Let’s start with an update on a favourite topic, the government’s internet filter. It’s doing 1GB of traffic a day while blocking access to 450 sites for 2.5 million internet accounts (well over 90% of NZ’s internet).

A recent survey conducted by InternetNZ showed that most people hadn’t heard of it and only 9% knew whether their connection was filtered. Something I found heartening was that only 23% thought that it should be the government deciding whether their connection was filtered or not.

As to the filter itself, I’m not sure whether it’s good or bad news that not a lot has happened with it in the last year. It’s good that the filter doesn’t seem to be causing too many problems with Internet reliability and performance. It’s good that the scope of what is filtered hasn’t been expanded any further. I even guess it’s good that they’re starting to prepare for that new-fangled IPv6.

There’s good news over the Tasman as well, with Australia finally abandoning their compulsory and wide-ranging filter plans in favour of some sort of ISP-run voluntary scheme.

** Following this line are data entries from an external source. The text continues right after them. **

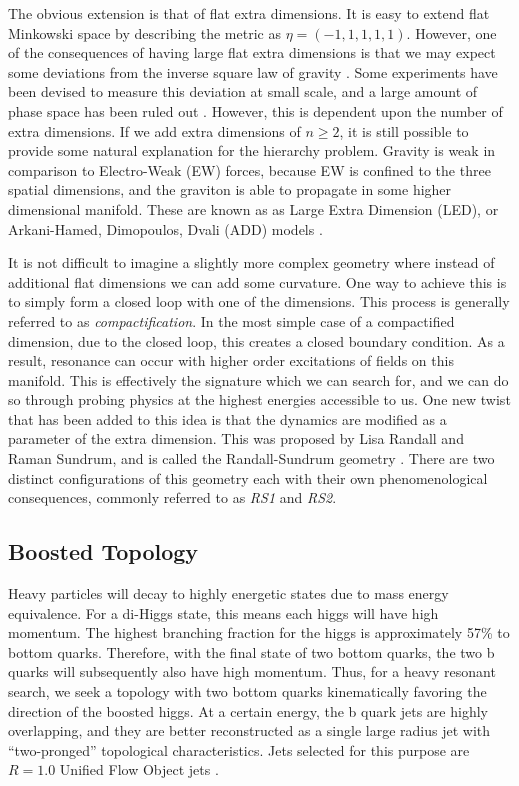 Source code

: \documentclass[12pt]{article}
\begin{document}
The obvious extension is that of flat extra dimensions. It is easy to extend
flat Minkowski space by describing the metric as $\eta = (-1,1,1,1,1)$. However,
one of the consequences of having large flat extra dimensions is that we may
expect some deviations from the inverse square law of gravity \cite{}. Some
experiments have been devised to measure this deviation at small scale, and a
large amount of phase space has been ruled out \cite{bsm}. However, this is
dependent upon the number of extra dimensions. If we add extra dimensions of
$n\geq 2$, it is still possible to provide some natural explanation for the
hierarchy problem. Gravity is weak in comparison to Electro-Weak (EW) forces,
because EW is confined to the three spatial dimensions, and the graviton is able
to propagate in some higher dimensional manifold. These are known as as Large
Extra Dimension (LED), or Arkani-Hamed, Dimopoulos, Dvali (ADD) models
\cite{Arkani_Hamed_1998, Arkani_Hamed_1999}. 

It is not difficult to imagine a slightly more complex geometry where instead of
additional flat dimensions we can add some curvature. One way to achieve this is
to simply form a closed loop with one of the dimensions. This process is
generally referred to as \textit{compactification}. In the most simple case of a
compactified dimension, due to the closed loop, this creates a closed boundary
condition. As a result, resonance can occur with higher order excitations of
fields on this manifold. This is effectively the signature which we can search
for, and we can do so through probing physics at the highest energies accessible
to us. One new twist that has been added to this idea is that the dynamics are
modified as a parameter of the extra dimension. This was proposed by Lisa
Randall and Raman Sundrum, and is called the Randall-Sundrum geometry
\cite{RandallSundrumOriginal, bsm}. There are two distinct configurations of
this geometry each with their own phenomenological consequences, commonly
referred to as \textit{RS1} and \textit{RS2}.


\subsection{Boosted Topology}
Heavy particles will decay to highly energetic states due to mass energy
equivalence. For a di-Higgs state, this means each higgs will have high
momentum. The highest branching fraction for the higgs is approximately 57\% to
bottom quarks. Therefore, with the final state of two bottom quarks, the two b
quarks will subsequently also have high momentum. Thus, for a heavy resonant
search, we seek a topology with two bottom quarks kinematically favoring the
direction of the boosted higgs. At a certain energy, the b quark jets are highly
overlapping, and they are better reconstructed as a single large radius jet with
``two-pronged'' topological characteristics. Jets selected for this purpose are
$R=1.0$ Unified Flow Object jets \cite{boosted_hbbcc_tagger, large_r_jet}. 
\end{document}
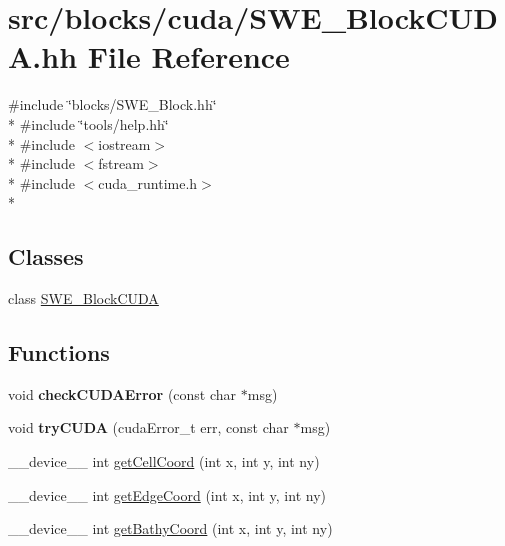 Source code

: \hypertarget{SWE__BlockCUDA_8hh}{\section{src/blocks/cuda/\-S\-W\-E\-\_\-\-Block\-C\-U\-D\-A.hh File Reference}
\label{SWE__BlockCUDA_8hh}
}
{\ttfamily \#include \char`\"{}blocks/\-S\-W\-E\-\_\-\-Block.\-hh\char`\"{}}\\*
{\ttfamily \#include \char`\"{}tools/help.\-hh\char`\"{}}\\*
{\ttfamily \#include $<$iostream$>$}\\*
{\ttfamily \#include $<$fstream$>$}\\*
{\ttfamily \#include $<$cuda\-\_\-runtime.\-h$>$}\\*
\subsection*{Classes}
\begin{DoxyCompactItemize}
\item 
class \hyperlink{classSWE__BlockCUDA}{S\-W\-E\-\_\-\-Block\-C\-U\-D\-A}
\end{DoxyCompactItemize}
\subsection*{Functions}
\begin{DoxyCompactItemize}
\item 
\hypertarget{SWE__BlockCUDA_8hh_a3b360c7adecc62da0141b3c82e753c77}{void {\bfseries check\-C\-U\-D\-A\-Error} (const char $\ast$msg)}\label{SWE__BlockCUDA_8hh_a3b360c7adecc62da0141b3c82e753c77}

\item 
\hypertarget{SWE__BlockCUDA_8hh_a0cda924127c6de7246554ed6b80917e5}{void {\bfseries try\-C\-U\-D\-A} (cuda\-Error\-\_\-t err, const char $\ast$msg)}\label{SWE__BlockCUDA_8hh_a0cda924127c6de7246554ed6b80917e5}

\item 
\-\_\-\-\_\-device\-\_\-\-\_\- int \hyperlink{SWE__BlockCUDA_8hh_a851d73679072ec13f3e3a9bd9dd4ddcc}{get\-Cell\-Coord} (int x, int y, int ny)
\item 
\-\_\-\-\_\-device\-\_\-\-\_\- int \hyperlink{SWE__BlockCUDA_8hh_acbd2e57b95983dbef453451ff7ddf9bb}{get\-Edge\-Coord} (int x, int y, int ny)
\item 
\-\_\-\-\_\-device\-\_\-\-\_\- int \hyperlink{SWE__BlockCUDA_8hh_add74cf6e6e3f322a5948a74fc7183cde}{get\-Bathy\-Coord} (int x, int y, int ny)
\end{DoxyCompactItemize}

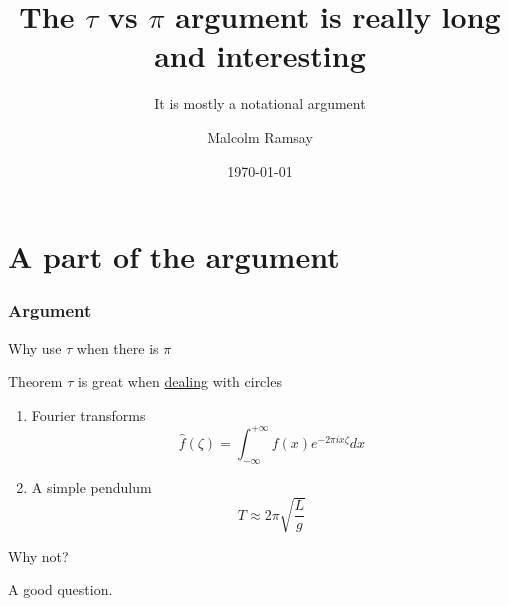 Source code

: \documentclass[aspectratio=169, 22pt]{beamer}
\title{The $\tau$ vs $\pi$ argument is really long and interesting}
\subtitle{It is mostly a notational argument}
\date{\today}
\author[Malcolm]{Malcolm Ramsay}
\begin{document}
\titleslide

\part{A part of the argument}
\partslide

\section{Argument}

\begin{plain}{Why use $\tau$ when there is $\pi$}
  \begin{block}{Theorem}
    $\tau$ is great when \href{http://blah}{dealing} with circles
  \end{block}

  \begin{enumerate}
    \item<1-> Fourier transforms
      \begin{equation}
        \hat f(\zeta) = \int_{-\infty}^{+\infty} f(x) e^{-2\pi ix\zeta} dx
      \end{equation}
    \item<2-> A simple pendulum
      \begin{equation}
        T \approx 2\pi \sqrt{\frac{L}{g}}
      \end{equation}
  \end{enumerate}
\end{plain}

\begin{points}{Why not?}
  \item A good question.
\end{points}
\end{document}
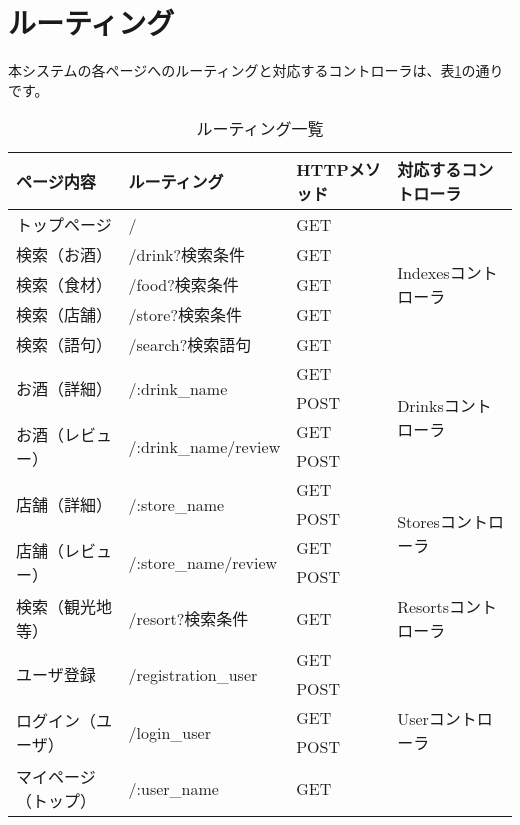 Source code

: \documentclass[a4j,titlepage]{jarticle}
\begin{document}
\newpage
\section{ルーティング}
本システムの各ページへのルーティングと対応するコントローラは、表\ref{routing}の通りです。

\begin{table}[!htbp]
\caption{ルーティング一覧}
\label{routing}
\small
\begin{center}
\begin{tabular}{|l|l|l|p{4cm}|}\hline
ページ内容 & ルーティング & HTTPメソッド & 対応するコントローラ\\\hline\hline
トップページ & / & GET & \multirow{5}{*}{Indexesコントローラ} \\\cline{1-3}
検索（お酒） & /drink?検索条件 & GET & \\\cline{1-3}
検索（食材） & /food?検索条件 & GET & \\\cline{1-3}
検索（店舗） & /store?検索条件 & GET &  \\\cline{1-3}
検索（語句） & /search?検索語句 & GET & \\\hline
\multirow{2}{*}{お酒（詳細）} & \multirow{2}{*}{/:drink\_name}
& GET & \multirow{4}{*}{Drinksコントローラ} \\\cline{3-3}
 & & POST &  \\\cline{1-3}
\multirow{2}{*}{お酒（レビュー）} & \multirow{2}{*}{/:drink\_name/review}
& GET & \\\cline{3-3}
 & & POST & \\\hline
\multirow{2}{*}{店舗（詳細）} & \multirow{2}{*}{/:store\_name}
& GET & \multirow{4}{*}{Storesコントローラ} \\\cline{3-3}
 & & POST &  \\\cline{1-3}
\multirow{2}{*}{店舗（レビュー）}& \multirow{2}{*}{/:store\_name/review}
& GET &  \\\cline{3-3}
 & & POST &\\\hline
検索（観光地等） & /resort?検索条件 & GET & Resortsコントローラ \\\hline
\multirow{2}{*}{ユーザ登録} & \multirow{2}{*}{/registration\_user}
& GET & \multirow{12}{*}{Userコントローラ} \\\cline{3-3}
 & & POST & \\\cline{1-3}
 \multirow{2}{*}{ログイン（ユーザ）} & \multirow{2}{*}{/login\_user}
 & GET & \\\cline{3-3}
 & & POST & \\\cline{1-3}
マイページ（トップ） & /:user\_name
& GET & \\\cline{1-3}

\end{tabular}
\end{center}
\end{table}
\end{document}
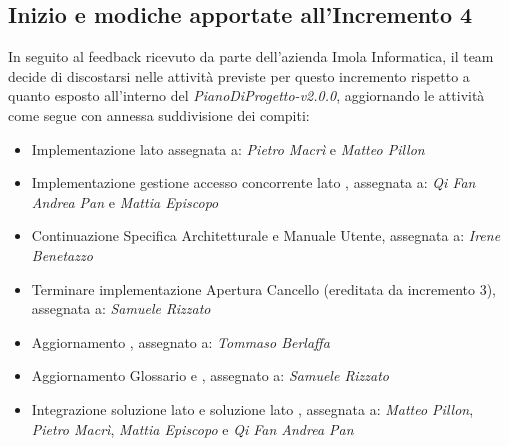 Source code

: \subsection{Inizio e modiche apportate all'Incremento 4}
In seguito al feedback ricevuto da parte dell'azienda Imola Informatica, il team decide di discostarsi nelle attività previste per questo incremento rispetto a quanto esposto all'interno del \textit{PianoDiProgetto-v2.0.0}, aggiornando le attività come segue con annessa suddivisione dei compiti:
\begin{itemize}
  \item Implementazione  lato  assegnata a: 
    \subitem\textit{Pietro Macrì} e \textit{Matteo Pillon}
  \item Implementazione gestione accesso concorrente lato , assegnata a: 
    \subitem \textit{Qi Fan Andrea Pan} e \textit{Mattia Episcopo}
  \item Continuazione Specifica Architetturale e Manuale Utente, assegnata a:
    \subitem\textit{Irene Benetazzo}
  \item Terminare implementazione Apertura Cancello (ereditata da incremento 3), assegnata a: 
    \subitem\textit{Samuele Rizzato}
  \item Aggiornamento , assegnato a: 
    \subitem\textit{Tommaso Berlaffa}
  \item Aggiornamento Glossario e , assegnato a: 
    \subitem\textit{Samuele Rizzato}
  \item Integrazione soluzione lato  e soluzione lato , assegnata a: 
    \subitem \textit{Matteo Pillon}, \textit{Pietro Macrì}, \textit{Mattia Episcopo} e \textit{Qi Fan Andrea Pan}
\end{itemize}
\newpage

What’s not so good is how well our filter has become embedded into NZ’s internet – I believe we’ve now lost the technical argument against it. What’s not so good is that there are increasing pressures to provide more facilities for government censorship of the internet – and the filter is ready to be used.

Digital Harms

One of those pressures is coming from “digital harms” – the desire to be seen to be doing something about people being cruel to each other via the internet and mobile phones. The Law Commission has done a review and they have recommended the establishment of a Communications Tribunal with the power to issue takedown orders and cease & desist notices.

There’s a whole swathe of problems with this.

Firstly, on straight civil liberties grounds it’s creating a body with the explicit task of suppressing freedom of expression on the internet. You can argue that some expression should be limited, but it’s never that easy or that clear. To give just one example, they want to add denigrating someone’s religion to the list of “too offensive” – does that mean I won’t be able to describe Scientology as a cult for deluded fools?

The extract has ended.